+++ Material supplied

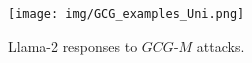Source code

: \begin{figure}[!htb]
    \centering
    \texttt{[image: img/GCG\_examples\_Uni.png]}
    \caption{Llama-2 responses to $GCG\text{-}M$ attacks.}
    \label{fig:universal-attacks}
\end{figure}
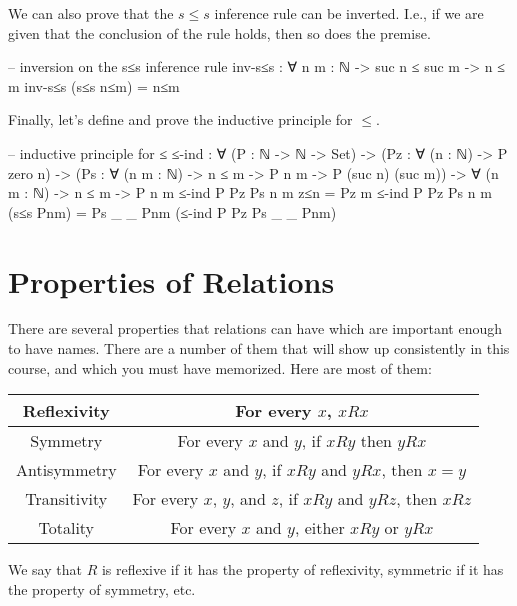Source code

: \documentclass{lecturenotes}
\begin{document}
We can also prove that the $s\le s$ inference rule can be inverted.
I.e., if we are given that the conclusion of the rule holds, then so does the premise.

\begin{center}
\begin{code}
-- inversion on the s≤s inference rule
inv-s≤s : ∀ {n m : ℕ} -> suc n ≤ suc m -> n ≤ m
inv-s≤s (s≤s n≤m) = n≤m
\end{code}
\end{center}

Finally, let's define and prove the inductive principle for $\le$.

\begin{center}
\begin{code}
-- inductive principle for ≤
≤-ind : ∀ (P : ℕ -> ℕ -> Set) ->
  (Pz : ∀ (n : ℕ) -> P zero n) ->
  (Ps : ∀ (n m : ℕ) -> n ≤ m -> P n m -> P (suc n) (suc m)) ->
  ∀ (n m : ℕ) -> n ≤ m -> P n m
≤-ind P Pz Ps n m z≤n = Pz m
≤-ind P Pz Ps n m (s≤s Pnm) = Ps _ _ Pnm (≤-ind P Pz Ps _ _ Pnm)
\end{code}
\end{center}

\section{Properties of Relations}

There are several properties that relations can have which are important enough to have names.
There are a number of them that will show up consistently in this course, and which you must have memorized.
Here are most of them:

\begin{center}
\begin{tabular}{|c | c|}
  \hline
  Reflexivity & For every $x$, $x R x$ \\
  \hline
  Symmetry & For every $x$ and $y$, if $x R y$ then $y R x$ \\
  \hline
  Antisymmetry & For every $x$ and $y$, if $x R y$ and $y R x$, then $x = y$ \\
  \hline
  Transitivity & For every $x$, $y$, and $z$, if $x R y$ and $y R z$, then $x R z$ \\
  \hline
  Totality & For every $x$ and $y$, either $x R y$ or $y R x$ \\
  \hline
\end{tabular}
\end{center}

We say that $R$ is reflexive if it has the property of reflexivity, symmetric if it has the property of symmetry, etc.
\end{document}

++++++

> The problem
Repeat the records above exactly, from the first line through the line containing "inv-s≤s (s≤s n≤m) = n≤m", and leave out the pictures.

> Solution for this task
Source code

: \begin{figure}[!htb]
    \centering
    \texttt{[image: img/GCG\_examples\_Uni.png]}
    \caption{Llama-2 responses to $GCG\text{-}M$ attacks.}
    \label{fig:universal-attacks}
\end{figure}
Source code

: \documentclass{lecturenotes}
\begin{document}
We can also prove that the $s\le s$ inference rule can be inverted.
I.e., if we are given that the conclusion of the rule holds, then so does the premise.

\begin{center}
\begin{code}
-- inversion on the s≤s inference rule
inv-s≤s : ∀ {n m : ℕ} -> suc n ≤ suc m -> n ≤ m
inv-s≤s (s≤s n≤m) = n≤m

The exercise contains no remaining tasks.